Henness Pass was the most popular Sierra pass before the transcontinental railroad was finished. It offered the lowest elevation and shortest distance to get over the mountains from California to Nevada. For 10 years or so, it was a toll road that thousands of people and almost all cargo went through.

You can still drive it today. It cuts through some beautiful and rugged terrain, mostly in Sierra County, California. A good chunk of it is paved (from Highway 89 to Jackson Meadows) but it is mostly forest road. Information about it is scarce. I found an old pamphlet about it and scanned it. I'm posting it here in case it might be of any use to others.

HENNESS PASS DRIVING TOUR


Camptonville

Camptonville was originally a a stop on the road to Downieville. In 1852 a gold strike was made here, and by 1857 large scale gravel mining was occurring.

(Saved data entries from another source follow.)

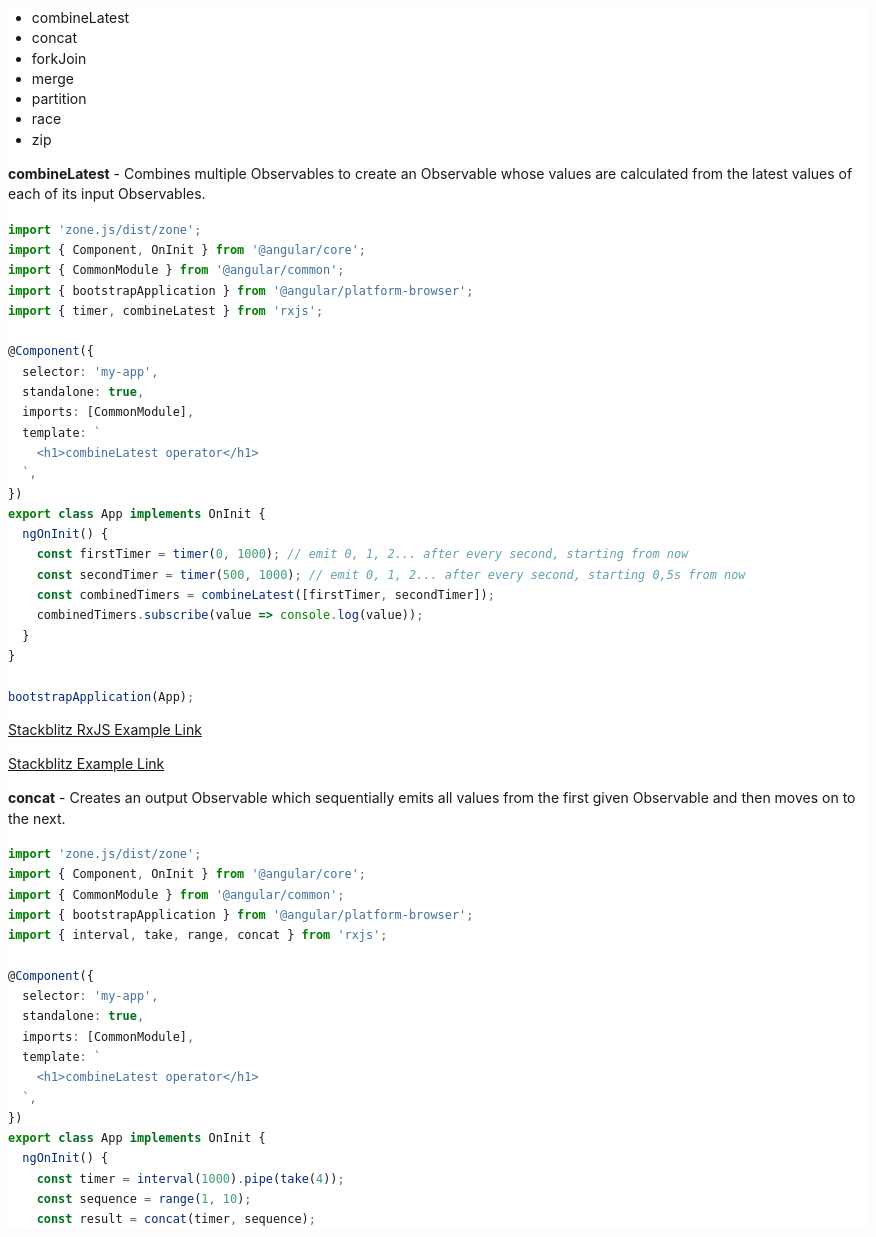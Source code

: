 - combineLatest
- concat
- forkJoin
- merge
- partition
- race
- zip

**combineLatest** - Combines multiple Observables to create an Observable whose values are calculated from the latest values of each of its input Observables.

```typescript
import 'zone.js/dist/zone';
import { Component, OnInit } from '@angular/core';
import { CommonModule } from '@angular/common';
import { bootstrapApplication } from '@angular/platform-browser';
import { timer, combineLatest } from 'rxjs';

@Component({
  selector: 'my-app',
  standalone: true,
  imports: [CommonModule],
  template: `
    <h1>combineLatest operator</h1>
  `,
})
export class App implements OnInit {
  ngOnInit() {
    const firstTimer = timer(0, 1000); // emit 0, 1, 2... after every second, starting from now
    const secondTimer = timer(500, 1000); // emit 0, 1, 2... after every second, starting 0,5s from now
    const combinedTimers = combineLatest([firstTimer, secondTimer]);
    combinedTimers.subscribe(value => console.log(value));
  }
}

bootstrapApplication(App);
```

[Stackblitz RxJS Example Link](https://stackblitz.com/edit/rxjs-zhrajm?file=index.ts)

[Stackblitz Example Link](https://stackblitz.com/edit/stackblitz-starters-dknwwt?file=src%2Fmain.ts)

**concat** - Creates an output Observable which sequentially emits all values from the first given Observable and then moves on to the next.

```typescript
import 'zone.js/dist/zone';
import { Component, OnInit } from '@angular/core';
import { CommonModule } from '@angular/common';
import { bootstrapApplication } from '@angular/platform-browser';
import { interval, take, range, concat } from 'rxjs';

@Component({
  selector: 'my-app',
  standalone: true,
  imports: [CommonModule],
  template: `
    <h1>combineLatest operator</h1>
  `,
})
export class App implements OnInit {
  ngOnInit() {
    const timer = interval(1000).pipe(take(4));
    const sequence = range(1, 10);
    const result = concat(timer, sequence);
```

In 1879. Lester Pelton- a carpenter and Camptonville resident, invented a split bucket water whee lto power a sewing machine. This simple device proved to have more than twice the efficiency of a flat paddle water wheel, and 20% greater efficiency than a single bucket wheel. The Pelton Wheel was patented in 1880 and was an instant success. It powered stamp mills, pumps, printing presses, fans, sugar mills and many other machines all over the world.  The Pelton Wheel is still in use today and provides power at many locations, including Bullards Bar Dam.

Negro Tent

A stage stop and Inn or roadhouse along the road. It supposedly was located in 1850 and originally was known as Hollow Log. It is said that this roadhouse had a rather "nefarious" and sinister reputation, and was noted for its wildness and as a meeting place for "bad men and bad women". Also known as The Sierra Nevada House, it was run by a Madam Romargi, a native of Florida, until it was destroyed by fire on May 12, 1888.

Fred's Ranch


A stage stop and ranch on the ridge which separates the towns  of Forest City and Alleghany. Roads led both north and south from here to Forest City and Alleghany. From this stop, it was said that you could see towns "'on all sides".

Upper Bifurcation


This is the point along the road where when traveling east to west, the road split and the decision had to be made as to which route to
take. The northern route headed towards Goodyears Bar and  Camptonville, while the southern route went down Pliocene Ridge towards Plum Valleys Clerkin's Ranch, Grizzly Fort, Our House,  Freeman's Crossing and North San Juan.

Jackson Meadows

Jackson Meadows is now under the waters of the reservoir. Accounts in 1852 indicate Jackson and Henness  ran a ranch at this location and harvested bay from the meadows. The ranch is most frequently referred to as Jackson's Ranch. Records indicate that in 1861 the property belonged Richard Roffold and that he was building "the finest three-storied building that you can find outside of towns".

Independence Intersection

This is an original segment of the road crossing Forest Service Road 07-10, one tenth of a mile north of the current intersection of the Independence Lake Road,  Road 07-10 and the current Henness Pass Road. It roughly parallels the new alignment of the Henness Pass Road. It is well graded, about 12 feet wide, with a slightly indented road bed which has rock alignments on either side, where rocks have been cleared to facilitate travel.

Junction House

Listed for the first time in the Sierra County Tax Assessment Rolls for 1865, owned by JH Jordon. By 1866, this location was listed as a ranch of 160 acres, a the junction of the Sierraville Road. This road connected the community of Sierraville with Virginia City and other Comstock towns. Sierraville was noted for being the location where, by the middle 1860s, numerous products were grown for and shipped to the Comstock area, including hay, beef, dairy products, and lumber.